NORTH GAUTENG: PRETORIA

CASE NO.: A458/12

DATE: 23 MAY 2014

In the matter between:

N.S. RAMAANO.........................................................................................................................APPELLANT

and

FIRSTRAND BANK LIMITED t/a WESBANK..................................................................RESPONDENT

JUDGMENT

1. This is an appeal against the order for summary judgement granted by this court on 27 January 2012. The order related to the return of a Toyota Corolla motor vehicle, the postponement of the claim for damages and the issue of costs.

2. The background of the matter is briefly the following: The respondent, as plaintiff, issued summons against the appellant during November 2011 for the return of the said Toyota motor vehicle which the appellant purchased from the plaintiff in terms of a written instalment sale agreement. The respondent also claimed damages arising from the breach of the agreement which claim was to be postponed pending the return of the vehicle. The appellant failed to pay the monthly instalments due in terms of the agreement. The appellant applied for debt review in terms of section 86 of the National Credit Act, Act 34 of 2005 ("the Act"). On 10 May 2010 the Magistrates' Court made an order pursuant to that application rearranging the appellant's contractual obligations towards the respondent in respect of the aforesaid instalment sale agreement.

3. The appellant failed to comply with his obligations in terms of the re-arrangement and, at the time of the issuing of summons, he was in arrears in the amount of R4 501,96. The appellant was obviously also in arrears as far as the credit agreement was concerned. This resulted in the respondent issuing summons wherein he cancelled the credit agreement and claimed possession of the vehicle as well as damages he may have suffered as a result of the breach and costs.

4. The appellant opposed the action whereupon the respondent applied for summary judgement. The application for summary judgement was opposed on three grounds. Firstly, it was submitted that the respondent should have given notice to the appellant as well as the relevant debt counsellor as well as the National Credit Regulator in terms of section 86 (10) of the Act. It was submitted that since this had not happened, the summons was premature. Secondly, it was submitted that the deponent of the affidavit filed in support of the application for summary judgement had failed to state the grounds for her alleged personal knowledge of the matter. Thirdly, it was submitted that the appellant was not in arrears.

5. In respect of the second ground, the court a quo found that the deponent's affidavit contained sufficient allegations to prove her personal knowledge of the facts she deposed to. In respect of the third round, the court a quo found that the allegations of the appellant did not rebutt to the allegations of the respondent and that the appellant was in fact in arrears.

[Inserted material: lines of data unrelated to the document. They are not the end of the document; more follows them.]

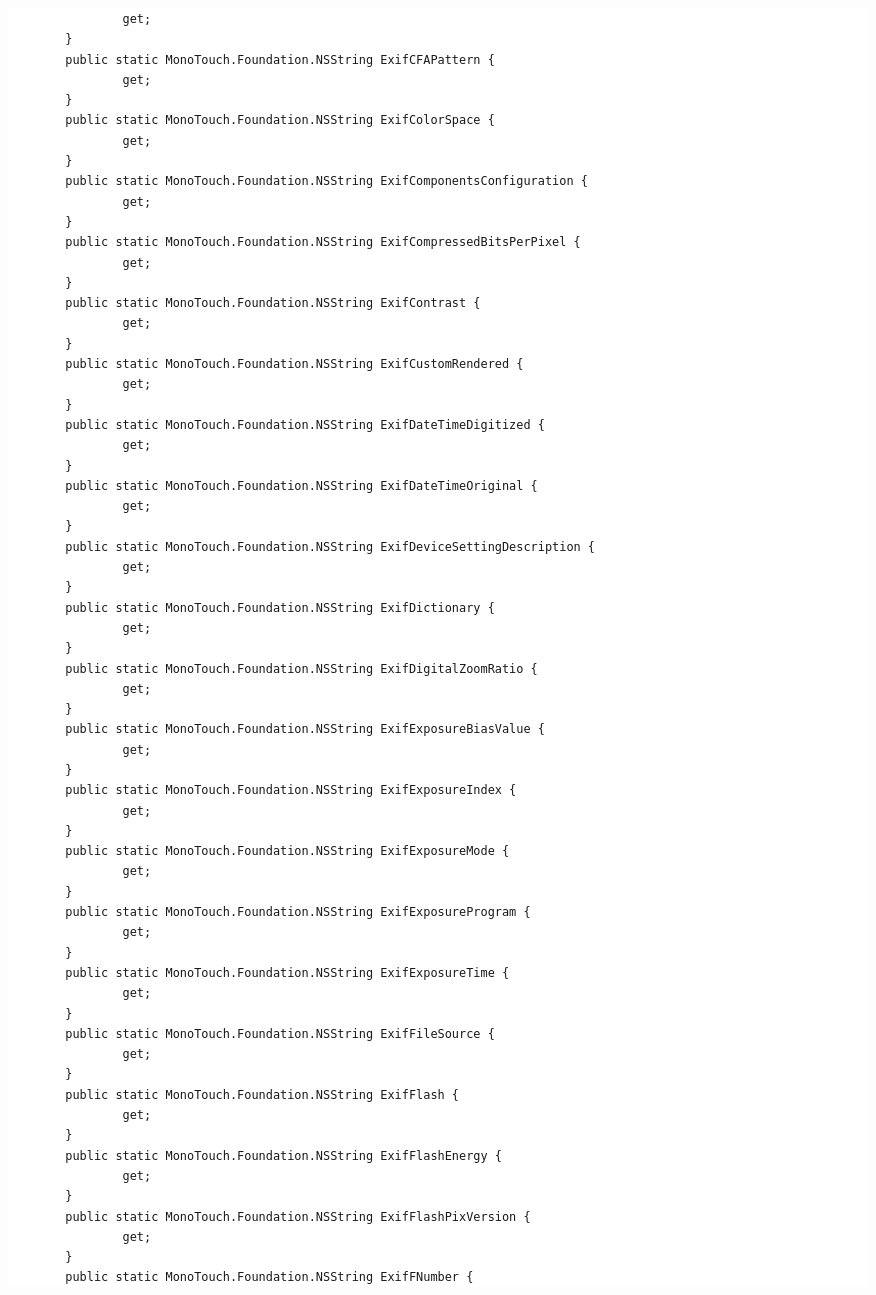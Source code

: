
 ```
                get;
        }
        public static MonoTouch.Foundation.NSString ExifCFAPattern {
                get;
        }
        public static MonoTouch.Foundation.NSString ExifColorSpace {
                get;
        }
        public static MonoTouch.Foundation.NSString ExifComponentsConfiguration {
                get;
        }
        public static MonoTouch.Foundation.NSString ExifCompressedBitsPerPixel {
                get;
        }
        public static MonoTouch.Foundation.NSString ExifContrast {
                get;
        }
        public static MonoTouch.Foundation.NSString ExifCustomRendered {
                get;
        }
        public static MonoTouch.Foundation.NSString ExifDateTimeDigitized {
                get;
        }
        public static MonoTouch.Foundation.NSString ExifDateTimeOriginal {
                get;
        }
        public static MonoTouch.Foundation.NSString ExifDeviceSettingDescription {
                get;
        }
        public static MonoTouch.Foundation.NSString ExifDictionary {
                get;
        }
        public static MonoTouch.Foundation.NSString ExifDigitalZoomRatio {
                get;
        }
        public static MonoTouch.Foundation.NSString ExifExposureBiasValue {
                get;
        }
        public static MonoTouch.Foundation.NSString ExifExposureIndex {
                get;
        }
        public static MonoTouch.Foundation.NSString ExifExposureMode {
                get;
        }
        public static MonoTouch.Foundation.NSString ExifExposureProgram {
                get;
        }
        public static MonoTouch.Foundation.NSString ExifExposureTime {
                get;
        }
        public static MonoTouch.Foundation.NSString ExifFileSource {
                get;
        }
        public static MonoTouch.Foundation.NSString ExifFlash {
                get;
        }
        public static MonoTouch.Foundation.NSString ExifFlashEnergy {
                get;
        }
        public static MonoTouch.Foundation.NSString ExifFlashPixVersion {
                get;
        }
        public static MonoTouch.Foundation.NSString ExifFNumber {
```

6. In respect of the first ground, the court a quo found that, given the facts which were common cause, it was not necessary for the respondent to have acted in terms of section 86 (10) of the Act and furthermore that a notice in terms of section 129 had not be necessary. Summary judgement was accordingly granted as prayed for by the court a quo.

7. In the present appeal two grounds were relied upon. The first ground relied upon was that the respondent had failed to comply with the provisions of section 86 (10) of the Act prior to instituting the claim against the appellant for the debt which had been subjected to the debt review re-arrangement. It was submitted that as a result of this failure, the respondent's action was premature.

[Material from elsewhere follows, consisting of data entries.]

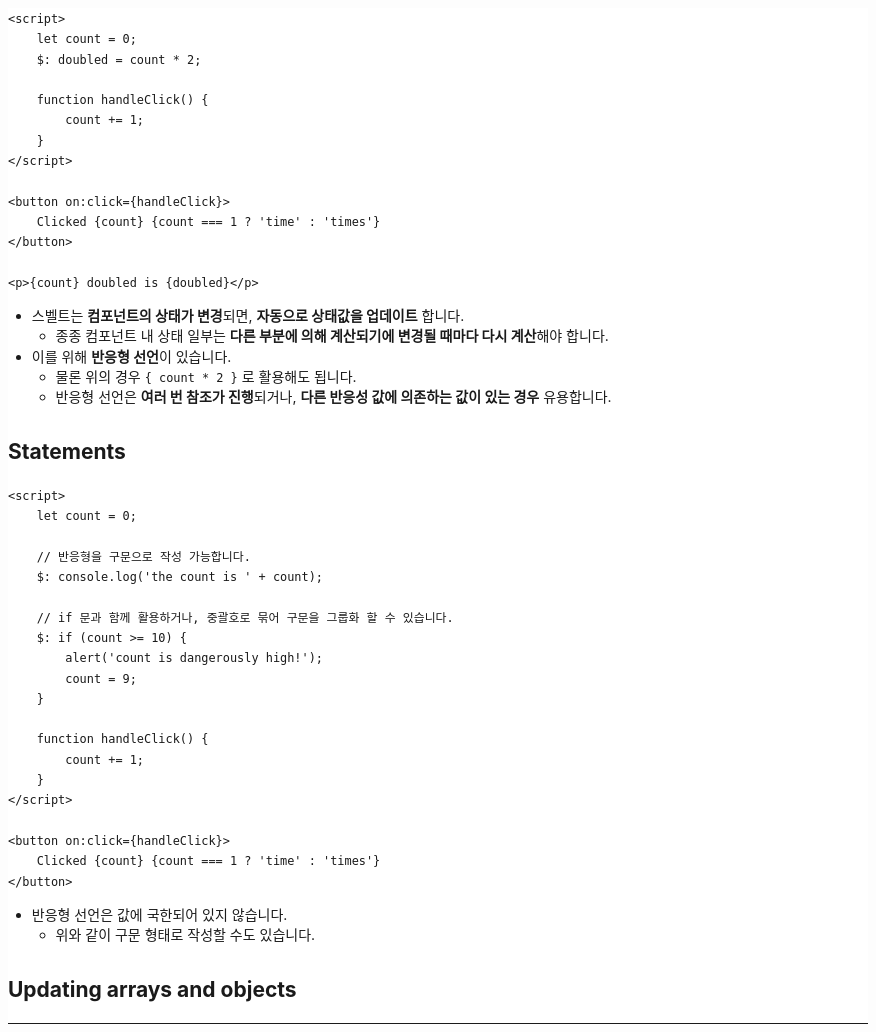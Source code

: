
 ```tsx
<script>
	let count = 0;
	$: doubled = count * 2;

	function handleClick() {
		count += 1;
	}
</script>

<button on:click={handleClick}>
	Clicked {count} {count === 1 ? 'time' : 'times'}
</button>

<p>{count} doubled is {doubled}</p>
```

- 스벨트는 **컴포넌트의 상태가 변경**되면, **자동으로 상태값을 업데이트** 합니다.
  - 종종 컴포넌트 내 상태 일부는 **다른 부분에 의해 계산되기에 변경될 때마다 다시 계산**해야 합니다.
- 이를 위해 **반응형 선언**이 있습니다.
  - 물론 위의 경우 `{ count * 2 }` 로 활용해도 됩니다.
  - 반응형 선언은 **여러 번 참조가 진행**되거나, **다른 반응성 값에 의존하는 값이 있는 경우** 유용합니다.

## Statements

```tsx
<script>
	let count = 0;

	// 반응형을 구문으로 작성 가능합니다.
	$: console.log('the count is ' + count);

	// if 문과 함께 활용하거나, 중괄호로 묶어 구문을 그룹화 할 수 있습니다.
	$: if (count >= 10) {
		alert('count is dangerously high!');
		count = 9;
	}

	function handleClick() {
		count += 1;
	}
</script>

<button on:click={handleClick}>
	Clicked {count} {count === 1 ? 'time' : 'times'}
</button>
```

- 반응형 선언은 값에 국한되어 있지 않습니다.
  - 위와 같이 구문 형태로 작성할 수도 있습니다.

## Updating arrays and objects

---
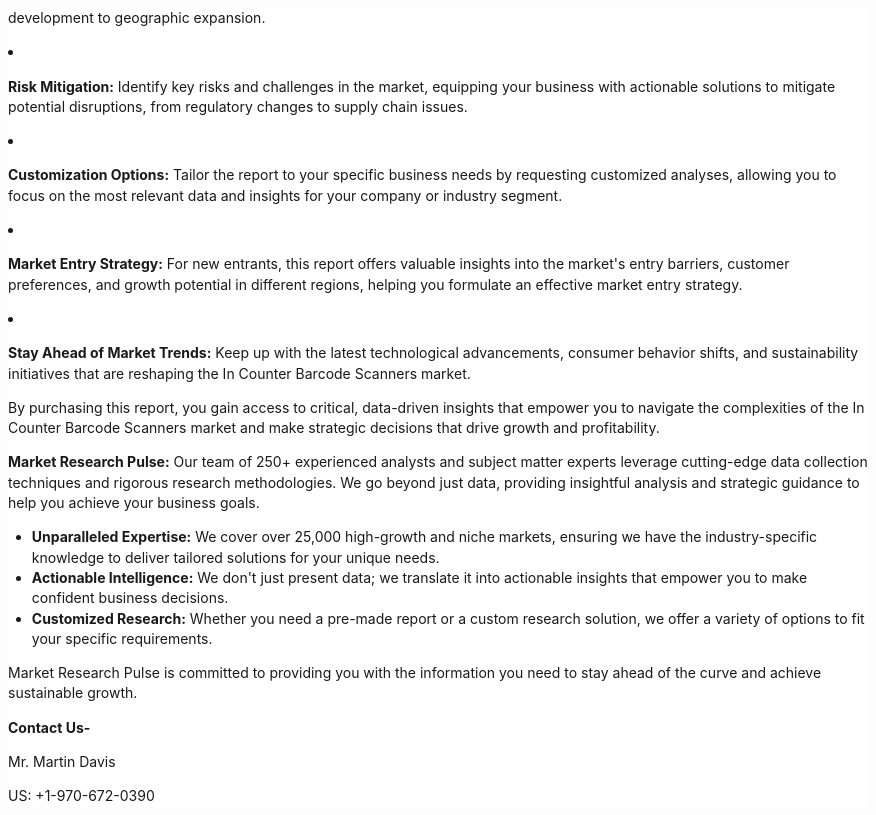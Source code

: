 development to geographic expansion.</p></li><li><p><strong>Risk Mitigation:</strong> Identify key risks and challenges in the market, equipping your business with actionable solutions to mitigate potential disruptions, from regulatory changes to supply chain issues.</p></li><li><p><strong>Customization Options:</strong> Tailor the report to your specific business needs by requesting customized analyses, allowing you to focus on the most relevant data and insights for your company or industry segment.</p></li><li><p><strong>Market Entry Strategy:</strong> For new entrants, this report offers valuable insights into the market's entry barriers, customer preferences, and growth potential in different regions, helping you formulate an effective market entry strategy.</p></li><li><p><strong>Stay Ahead of Market Trends:</strong> Keep up with the latest technological advancements, consumer behavior shifts, and sustainability initiatives that are reshaping the In Counter Barcode Scanners market.</p></li></ol><p>By purchasing this report, you gain access to critical, data-driven insights that empower you to navigate the complexities of the In Counter Barcode Scanners market and make strategic decisions that drive growth and profitability.</p><p><strong>Market Research Pulse:</strong>&nbsp;Our team of 250+ experienced analysts and subject matter experts leverage cutting-edge data collection techniques and rigorous research methodologies. We go beyond just data, providing insightful analysis and strategic guidance to help you achieve your business goals.</p><ul><li><strong>Unparalleled Expertise:</strong>&nbsp;We cover over 25,000 high-growth and niche markets, ensuring we have the industry-specific knowledge to deliver tailored solutions for your unique needs.</li><li><strong>Actionable Intelligence:</strong>&nbsp;We don't just present data; we translate it into actionable insights that empower you to make confident business decisions.</li><li><strong>Customized Research:</strong>&nbsp;Whether you need a pre-made report or a custom research solution, we offer a variety of options to fit your specific requirements.</li></ul><p>Market Research Pulse is committed to providing you with the information you need to stay ahead of the curve and achieve sustainable growth.</p><p><strong>Contact Us-</strong></p><p>Mr. Martin Davis</p><p>US: +1-970-672-0390</p>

8. There is no merit in this argument. In Firstrand Bank Ltd v Fillis And Another 2010 (6) SA 565 (ECP) the following was found in paragraph [14] and [15] of the judgement:

"[14] ... The Act provides very extensive protection to a consumer who has become overindebted, whether it be of his or her own making or through circumstances beyond his or her control. Not only does a rearrangement afford him or her alleviation from the onerous monthly obligations that he or she has in all seriousness undertaken to his or her credit providers, but he or she also enjoys the protection of s 103(5) against the ravaging effect of escalating interest whilst he or she remains in default under the credit arrangement. If, however, he or she fails to embrace this opportunity, or he or she is, notwithstanding this very considerable assistance, unable to comply with his or her restructured debt commitment, the Act permits the common law to run its course.

[15] Thus, once the credit review process has commenced, s 88(3) of the Act prevents a credit provider from exercising or enforcing, by litigation or other judicial process, any right or security under any credit agreement until -

'(a) the consumer is in default under the credit agreement; and (b) one of the following has occurred:

(i) An event contemplated in subsection (i)(a) through (c); or

(ii) the consumer defaults on any obligation in terms of a re-arrangement agreed between the consumer and credit providers, or ordered by a court or the Tribunal.’

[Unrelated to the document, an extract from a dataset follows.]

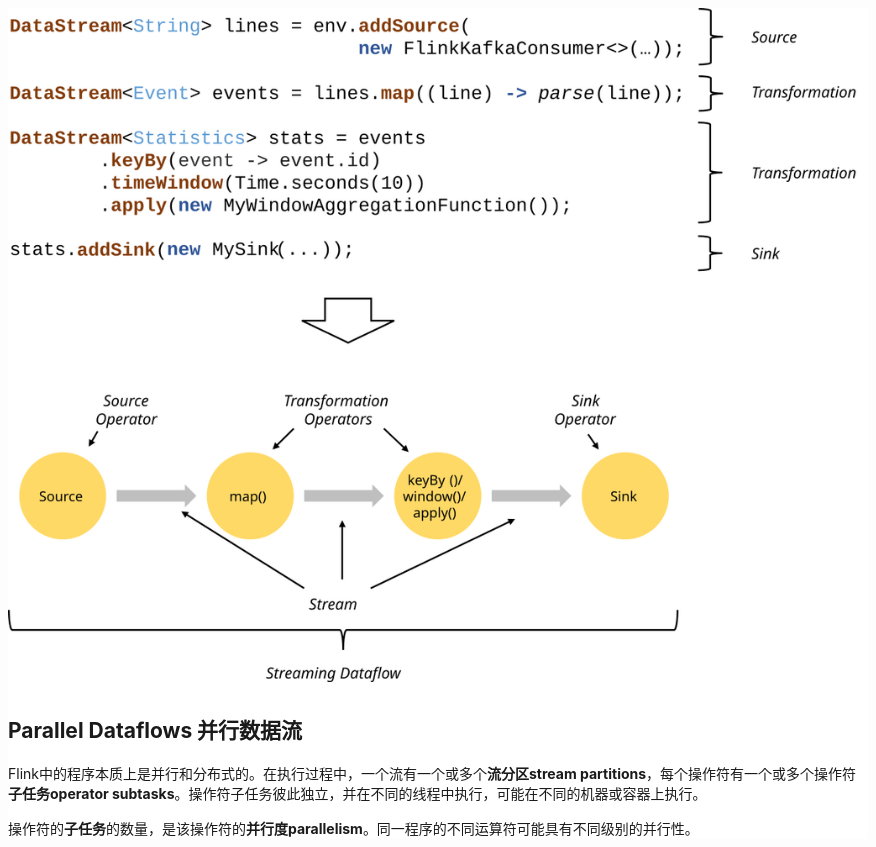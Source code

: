 ![A DataStream program, and its dataflow.](../images/program_dataflow.svg)

## Parallel Dataflows 并行数据流

Flink中的程序本质上是并行和分布式的。在执行过程中，一个流有一个或多个**流分区stream partitions**，每个操作符有一个或多个操作符**子任务operator subtasks**。操作符子任务彼此独立，并在不同的线程中执行，可能在不同的机器或容器上执行。

操作符的**子任务**的数量，是该操作符的**并行度parallelism**。同一程序的不同运算符可能具有不同级别的并行性。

[16] It follows, in my view, as a matter of interpretation, that once the jurisdictional requirement set out in s 88(3)(a) co-exists with any one of the jurisdictional requirements set out in s 88(3)(b), the credit provider is at liberty to proceed and to exercise and enforce, by litigation or other judicial process, any right or security under his credit agreement, without further notice." (My underlining)

9. I respectfully agree with the aforesaid interpretation of the provisions of the Act. Apart from the pertinent provisions of the Act, il may be added that the purpose of the provisions relating to notice to the debtor is, inter alia, to provide the debtor with the opportunity to make use of the protection afforded by the provisions of the Act. In a case like the present, where the debtor has already followed such procedure to its conclusion, there is obviously no need to notify him again.

10. The second ground relied upon by the appellant was that at the time of instituting its action the respondent could not rely on the order of the Magistrate, namely, that the rights and obligations as amended by the re-arrarigement will be revived and be fully enforceable should the appellant default in terms of the said order. It was further submitted that the Magistrates' Court, as a creature of statute, cannot change the law (it being the provisions of the Act) but must merely interpret and apply it.

11.In my view there is no merit in this second ground relied upon by the appellant. The court a quo did not rely on any part of the Magistrate's order but applied the law according to the provisions of the Act. Once the credit review process has commenced in terms of the Act, section 88(3) thereof prevents a credit provider from exercising or enforcing, by litigation or other judicial process, any right or security under any credit agreement until, as stated in the passage quoted above, the consumer is in default under the credit agreement, and, inter alia, the consumer defaults on any obligation in terms of a re-arrangement agreed between the consumer and credit providers, or ordered by a court.

12. In casu the appellant was in default in respect of his obligations in terms of the rearrangement and was also in default in respect of the credit agreement. The respondent was consequently at liberty to proceed and to enforce its rights under the credit agreement. See Firstrand Bank Ltd v Fillis And Another (supra).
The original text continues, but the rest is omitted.